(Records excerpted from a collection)
****************************************

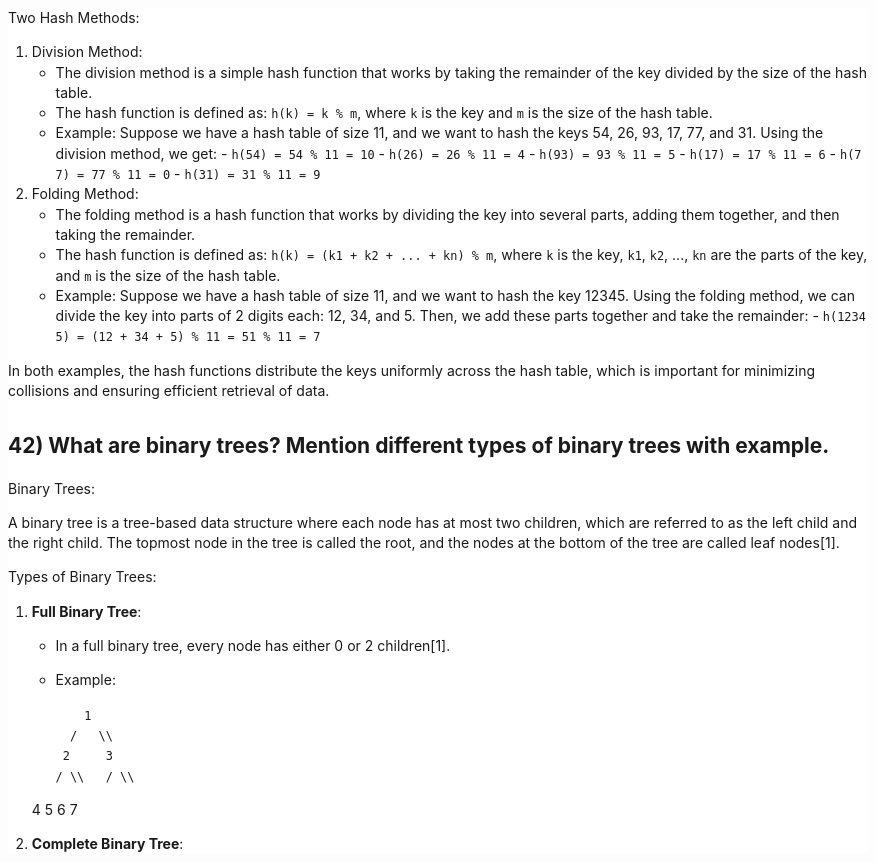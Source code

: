 Two Hash Methods:

1. Division Method:
   - The division method is a simple hash function that works by taking the remainder of the key divided by the size of the hash table.
   - The hash function is defined as: `h(k) = k % m`, where `k` is the key and `m` is the size of the hash table.
   - Example:
     Suppose we have a hash table of size 11, and we want to hash the keys 54, 26, 93, 17, 77, and 31.
     Using the division method, we get: - `h(54) = 54 % 11 = 10` - `h(26) = 26 % 11 = 4` - `h(93) = 93 % 11 = 5` - `h(17) = 17 % 11 = 6` - `h(77) = 77 % 11 = 0` - `h(31) = 31 % 11 = 9`
2. Folding Method:
   - The folding method is a hash function that works by dividing the key into several parts, adding them together, and then taking the remainder.
   - The hash function is defined as: `h(k) = (k1 + k2 + ... + kn) % m`, where `k` is the key, `k1`, `k2`, ..., `kn` are the parts of the key, and `m` is the size of the hash table.
   - Example:
     Suppose we have a hash table of size 11, and we want to hash the key 12345.
     Using the folding method, we can divide the key into parts of 2 digits each: 12, 34, and 5.
     Then, we add these parts together and take the remainder: - `h(12345) = (12 + 34 + 5) % 11 = 51 % 11 = 7`

In both examples, the hash functions distribute the keys uniformly across the hash table, which is important for minimizing collisions and ensuring efficient retrieval of data.

## 42) What are binary trees? Mention different types of binary trees with example.

Binary Trees:

A binary tree is a tree-based data structure where each node has at most two children, which are referred to as the left child and the right child. The topmost node in the tree is called the root, and the nodes at the bottom of the tree are called leaf nodes[1].

Types of Binary Trees:

1. **Full Binary Tree**:

   - In a full binary tree, every node has either 0 or 2 children[1].
   - Example:

     ```
         1
       /   \\
      2     3
     / \\   / \\

     ```

   4 5 6 7

   ```

   ```

2. **Complete Binary Tree**:
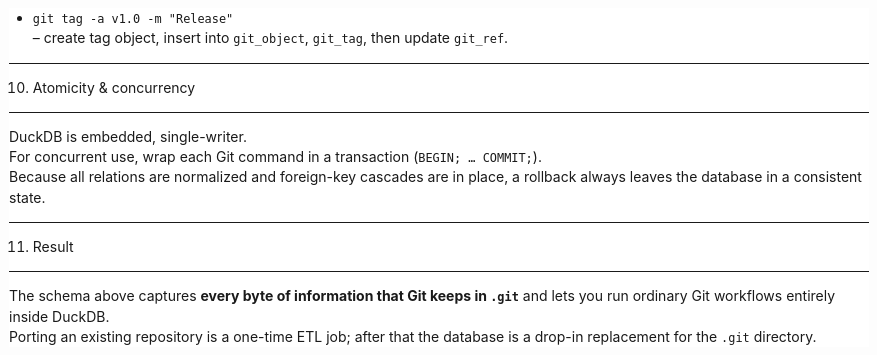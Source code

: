 - `git tag -a v1.0 -m "Release"`  
  – create tag object, insert into `git_object`, `git_tag`, then update `git_ref`.

----------------------------------------
10.  Atomicity & concurrency
----------------------------------------

DuckDB is embedded, single-writer.  
For concurrent use, wrap each Git command in a transaction (`BEGIN; … COMMIT;`).  
Because all relations are normalized and foreign-key cascades are in place, a rollback always leaves the database in a consistent state.

----------------------------------------
11.  Result
----------------------------------------

The schema above captures **every byte of information that Git keeps in `.git`** and lets you run ordinary Git workflows entirely inside DuckDB.  
Porting an existing repository is a one-time ETL job; after that the database is a drop-in replacement for the `.git` directory.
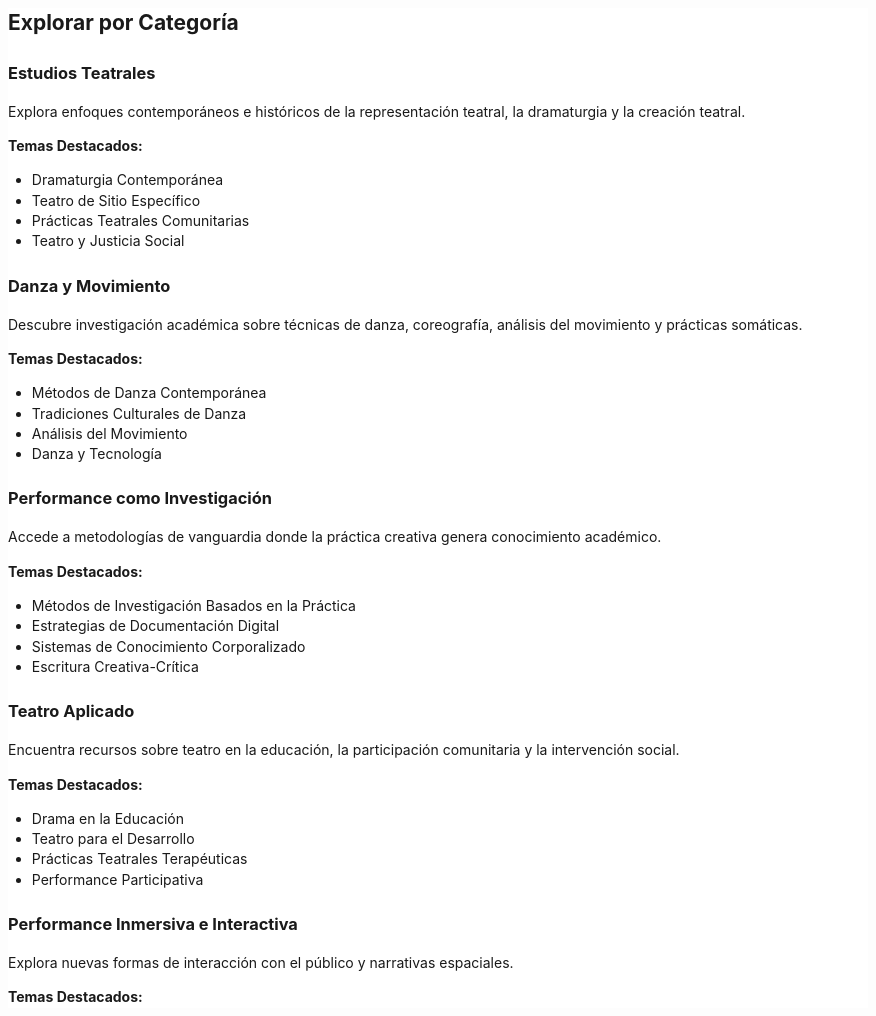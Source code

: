
## Explorar por Categoría

### Estudios Teatrales

Explora enfoques contemporáneos e históricos de la representación teatral, la dramaturgia y la creación teatral.

**Temas Destacados:**

- Dramaturgia Contemporánea
- Teatro de Sitio Específico
- Prácticas Teatrales Comunitarias
- Teatro y Justicia Social

### Danza y Movimiento

Descubre investigación académica sobre técnicas de danza, coreografía, análisis del movimiento y prácticas somáticas.

**Temas Destacados:**

- Métodos de Danza Contemporánea
- Tradiciones Culturales de Danza
- Análisis del Movimiento
- Danza y Tecnología

### Performance como Investigación

Accede a metodologías de vanguardia donde la práctica creativa genera conocimiento académico.

**Temas Destacados:**

- Métodos de Investigación Basados en la Práctica
- Estrategias de Documentación Digital
- Sistemas de Conocimiento Corporalizado
- Escritura Creativa-Crítica

### Teatro Aplicado

Encuentra recursos sobre teatro en la educación, la participación comunitaria y la intervención social.

**Temas Destacados:**

- Drama en la Educación
- Teatro para el Desarrollo
- Prácticas Teatrales Terapéuticas
- Performance Participativa

### Performance Inmersiva e Interactiva

Explora nuevas formas de interacción con el público y narrativas espaciales.

**Temas Destacados:**
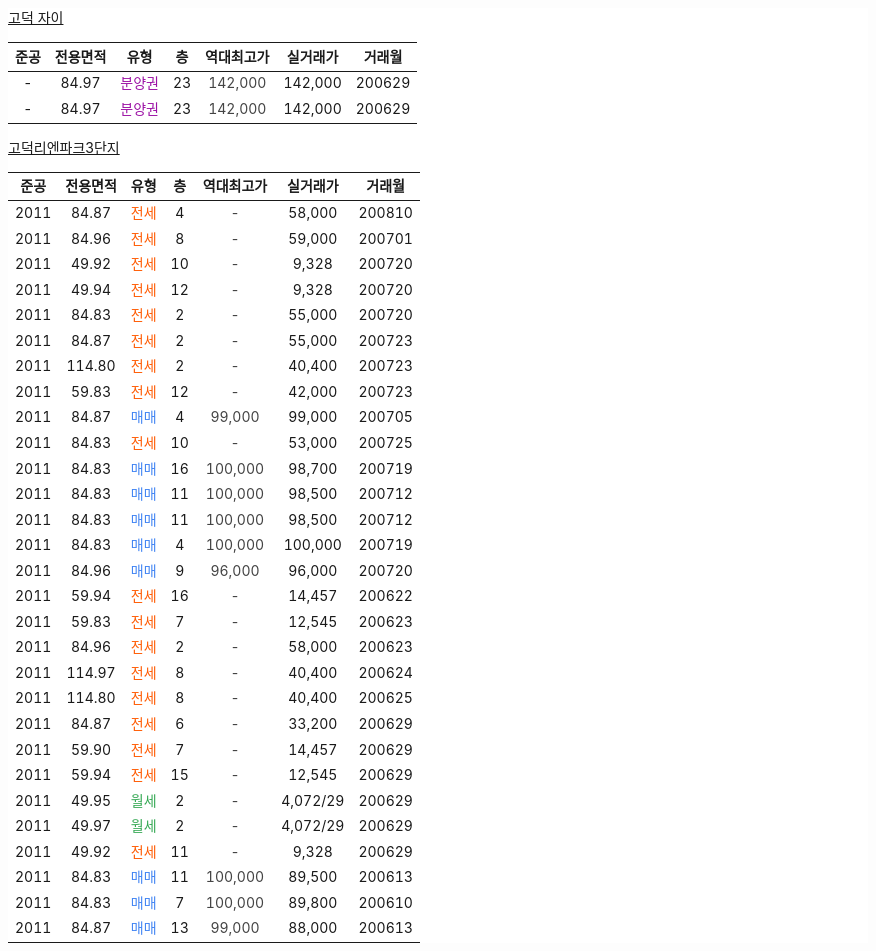 [고덕 자이](https://search.naver.com/search.naver?query=%EC%84%9C%EC%9A%B8%ED%8A%B9%EB%B3%84%EC%8B%9C+%EA%B0%95%EB%8F%99%EA%B5%AC+%EC%83%81%EC%9D%BC%EB%8F%99+%EA%B3%A0%EB%8D%95+%EC%9E%90%EC%9D%B4)

|준공|전용면적|유형|층|역대최고가|실거래가|거래월|
|:---:|:---:|:---:|:---:|:---:|:---:|:---:|
|-|84.97|<span style="color:#9C11A5">분양권</span>|23|<span style="color:#444444">142,000</span>|142,000|200629|
|-|84.97|<span style="color:#9C11A5">분양권</span>|23|<span style="color:#444444">142,000</span>|142,000|200629|

[고덕리엔파크3단지](https://search.naver.com/search.naver?query=%EC%84%9C%EC%9A%B8%ED%8A%B9%EB%B3%84%EC%8B%9C+%EA%B0%95%EB%8F%99%EA%B5%AC+%EC%83%81%EC%9D%BC%EB%8F%99+%EA%B3%A0%EB%8D%95%EB%A6%AC%EC%97%94%ED%8C%8C%ED%81%AC3%EB%8B%A8%EC%A7%80)

|준공|전용면적|유형|층|역대최고가|실거래가|거래월|
|:---:|:---:|:---:|:---:|:---:|:---:|:---:|
|2011|84.87|<span style="color:#ff5a00">전세</span>|4|<span style="color:#444444">-</span>|58,000|200810|
|2011|84.96|<span style="color:#ff5a00">전세</span>|8|<span style="color:#444444">-</span>|59,000|200701|
|2011|49.92|<span style="color:#ff5a00">전세</span>|10|<span style="color:#444444">-</span>|9,328|200720|
|2011|49.94|<span style="color:#ff5a00">전세</span>|12|<span style="color:#444444">-</span>|9,328|200720|
|2011|84.83|<span style="color:#ff5a00">전세</span>|2|<span style="color:#444444">-</span>|55,000|200720|
|2011|84.87|<span style="color:#ff5a00">전세</span>|2|<span style="color:#444444">-</span>|55,000|200723|
|2011|114.80|<span style="color:#ff5a00">전세</span>|2|<span style="color:#444444">-</span>|40,400|200723|
|2011|59.83|<span style="color:#ff5a00">전세</span>|12|<span style="color:#444444">-</span>|42,000|200723|
|2011|84.87|<span style="color:#4285f3">매매</span>|4|<span style="color:#444444">99,000</span>|99,000|200705|
|2011|84.83|<span style="color:#ff5a00">전세</span>|10|<span style="color:#444444">-</span>|53,000|200725|
|2011|84.83|<span style="color:#4285f3">매매</span>|16|<span style="color:#444444">100,000</span>|98,700|200719|
|2011|84.83|<span style="color:#4285f3">매매</span>|11|<span style="color:#444444">100,000</span>|98,500|200712|
|2011|84.83|<span style="color:#4285f3">매매</span>|11|<span style="color:#444444">100,000</span>|98,500|200712|
|2011|84.83|<span style="color:#4285f3">매매</span>|4|<span style="color:#444444">100,000</span>|100,000|200719|
|2011|84.96|<span style="color:#4285f3">매매</span>|9|<span style="color:#444444">96,000</span>|96,000|200720|
|2011|59.94|<span style="color:#ff5a00">전세</span>|16|<span style="color:#444444">-</span>|14,457|200622|
|2011|59.83|<span style="color:#ff5a00">전세</span>|7|<span style="color:#444444">-</span>|12,545|200623|
|2011|84.96|<span style="color:#ff5a00">전세</span>|2|<span style="color:#444444">-</span>|58,000|200623|
|2011|114.97|<span style="color:#ff5a00">전세</span>|8|<span style="color:#444444">-</span>|40,400|200624|
|2011|114.80|<span style="color:#ff5a00">전세</span>|8|<span style="color:#444444">-</span>|40,400|200625|
|2011|84.87|<span style="color:#ff5a00">전세</span>|6|<span style="color:#444444">-</span>|33,200|200629|
|2011|59.90|<span style="color:#ff5a00">전세</span>|7|<span style="color:#444444">-</span>|14,457|200629|
|2011|59.94|<span style="color:#ff5a00">전세</span>|15|<span style="color:#444444">-</span>|12,545|200629|
|2011|49.95|<span style="color:#34a853">월세</span>|2|<span style="color:#444444">-</span>|4,072/29|200629|
|2011|49.97|<span style="color:#34a853">월세</span>|2|<span style="color:#444444">-</span>|4,072/29|200629|
|2011|49.92|<span style="color:#ff5a00">전세</span>|11|<span style="color:#444444">-</span>|9,328|200629|
|2011|84.83|<span style="color:#4285f3">매매</span>|11|<span style="color:#444444">100,000</span>|89,500|200613|
|2011|84.83|<span style="color:#4285f3">매매</span>|7|<span style="color:#444444">100,000</span>|89,800|200610|
|2011|84.87|<span style="color:#4285f3">매매</span>|13|<span style="color:#444444">99,000</span>|88,000|200613|
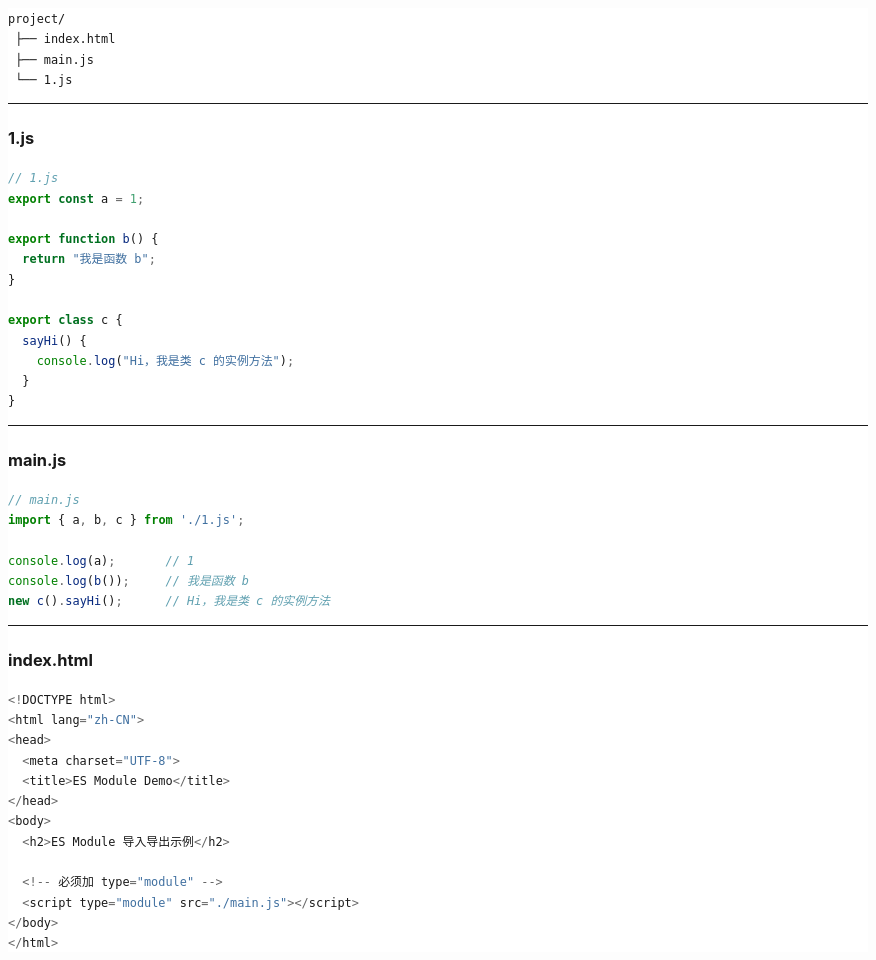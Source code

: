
 ```
project/
 ├── index.html
 ├── main.js
 └── 1.js
```

------

### 1.js

```js
// 1.js
export const a = 1;

export function b() {
  return "我是函数 b";
}

export class c {
  sayHi() {
    console.log("Hi，我是类 c 的实例方法");
  }
}
```

------

### main.js

```js
// main.js
import { a, b, c } from './1.js';

console.log(a);       // 1
console.log(b());     // 我是函数 b
new c().sayHi();      // Hi，我是类 c 的实例方法
```

------

### index.html

```js
<!DOCTYPE html>
<html lang="zh-CN">
<head>
  <meta charset="UTF-8">
  <title>ES Module Demo</title>
</head>
<body>
  <h2>ES Module 导入导出示例</h2>
  
  <!-- 必须加 type="module" -->
  <script type="module" src="./main.js"></script>
</body>
</html>
```

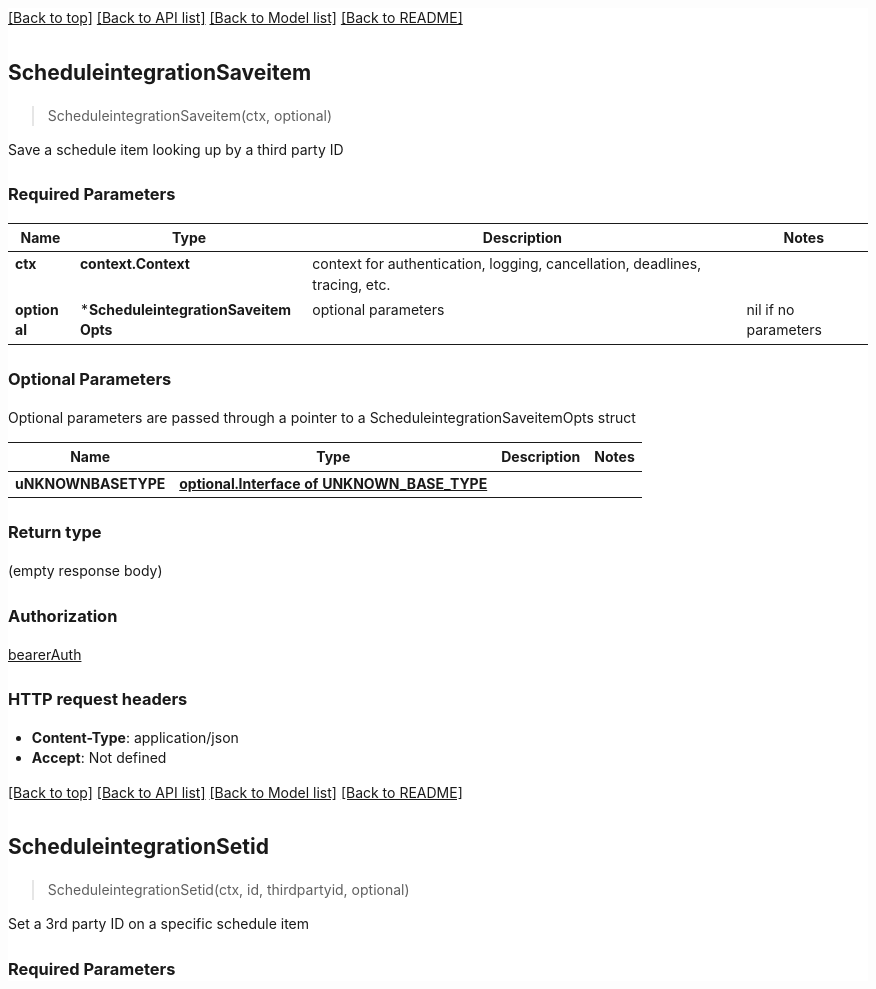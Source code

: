 [[Back to top]](#) [[Back to API list]](../README.md#documentation-for-api-endpoints)
[[Back to Model list]](../README.md#documentation-for-models)
[[Back to README]](../README.md)


## ScheduleintegrationSaveitem

> ScheduleintegrationSaveitem(ctx, optional)

Save a schedule item looking up by a third party ID

### Required Parameters


Name | Type | Description  | Notes
------------- | ------------- | ------------- | -------------
**ctx** | **context.Context** | context for authentication, logging, cancellation, deadlines, tracing, etc.
 **optional** | ***ScheduleintegrationSaveitemOpts** | optional parameters | nil if no parameters

### Optional Parameters

Optional parameters are passed through a pointer to a ScheduleintegrationSaveitemOpts struct


Name | Type | Description  | Notes
------------- | ------------- | ------------- | -------------
 **uNKNOWNBASETYPE** | [**optional.Interface of UNKNOWN_BASE_TYPE**](UNKNOWN_BASE_TYPE.md)|  | 

### Return type

 (empty response body)

### Authorization

[bearerAuth](../README.md#bearerAuth)

### HTTP request headers

- **Content-Type**: application/json
- **Accept**: Not defined

[[Back to top]](#) [[Back to API list]](../README.md#documentation-for-api-endpoints)
[[Back to Model list]](../README.md#documentation-for-models)
[[Back to README]](../README.md)


## ScheduleintegrationSetid

> ScheduleintegrationSetid(ctx, id, thirdpartyid, optional)

Set a 3rd party ID on a specific schedule item

### Required Parameters
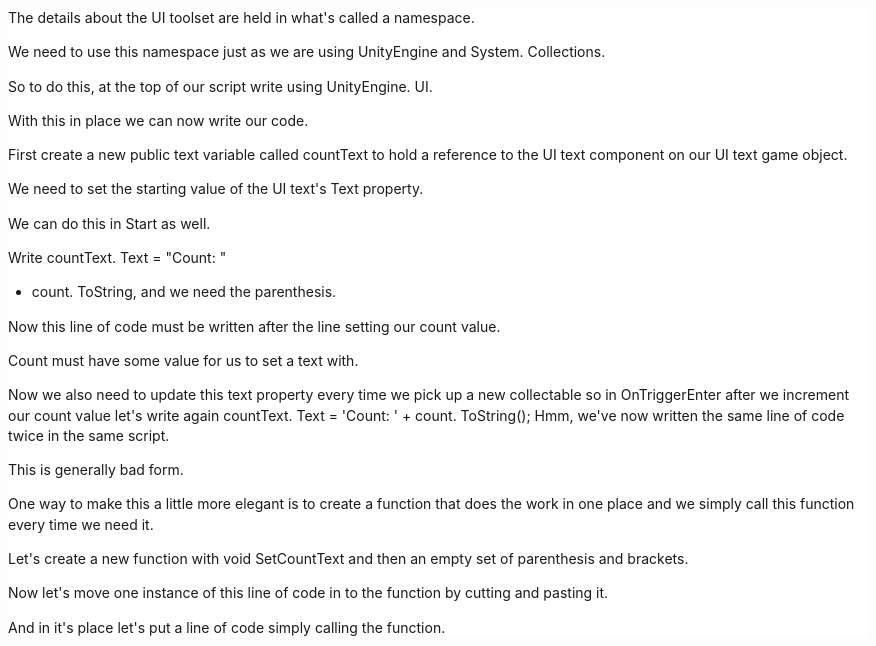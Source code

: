The details about the UI toolset
are held in what's called a namespace.

We need to use this namespace
just as we are using UnityEngine and System.
Collections.

So to do this, at the top of our script write
using UnityEngine.
UI.

With this in place we can now write our code.

First create a new public text variable
called countText
to hold a reference to the UI text
component on our UI
text game object.

We need to set the starting value of the
UI text's Text property.

We can do this in Start as well.

Write countText.
Text = "Count: "
+ count.
ToString, and we need the parenthesis.

Now this line of code must be written
after the line setting our count value.

Count must have some value for us to set a text with.

Now we also need to update this text property
every time we pick up a new collectable
so in OnTriggerEnter after we increment our count
value let's write again
countText.
Text = 'Count: ' + count.
ToString();
Hmm, we've now written the same line of code
twice in the same script.

This is generally bad form.

One way to make this a little more elegant
is to create a function that does the work in one place
and we simply call this function every time we need it.

Let's create a new function with void SetCountText
and then an empty set of parenthesis and brackets.

Now let's move one instance of this line of code
in to the function by cutting and pasting it.

And in it's place let's put a line of code
simply calling the function.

****************************************

--- Exercise description ---
All that is wanted is a faithful reproduction of the line above with "- Teatro de Sitio Específico", the line with "- Análisis del Movimiento", and every line in between.

--- Solution for this exercise ---
- Teatro de Sitio Específico
- Prácticas Teatrales Comunitarias
- Teatro y Justicia Social

### Danza y Movimiento

Descubre investigación académica sobre técnicas de danza, coreografía, análisis del movimiento y prácticas somáticas.

**Temas Destacados:**

- Métodos de Danza Contemporánea
- Tradiciones Culturales de Danza
- Análisis del Movimiento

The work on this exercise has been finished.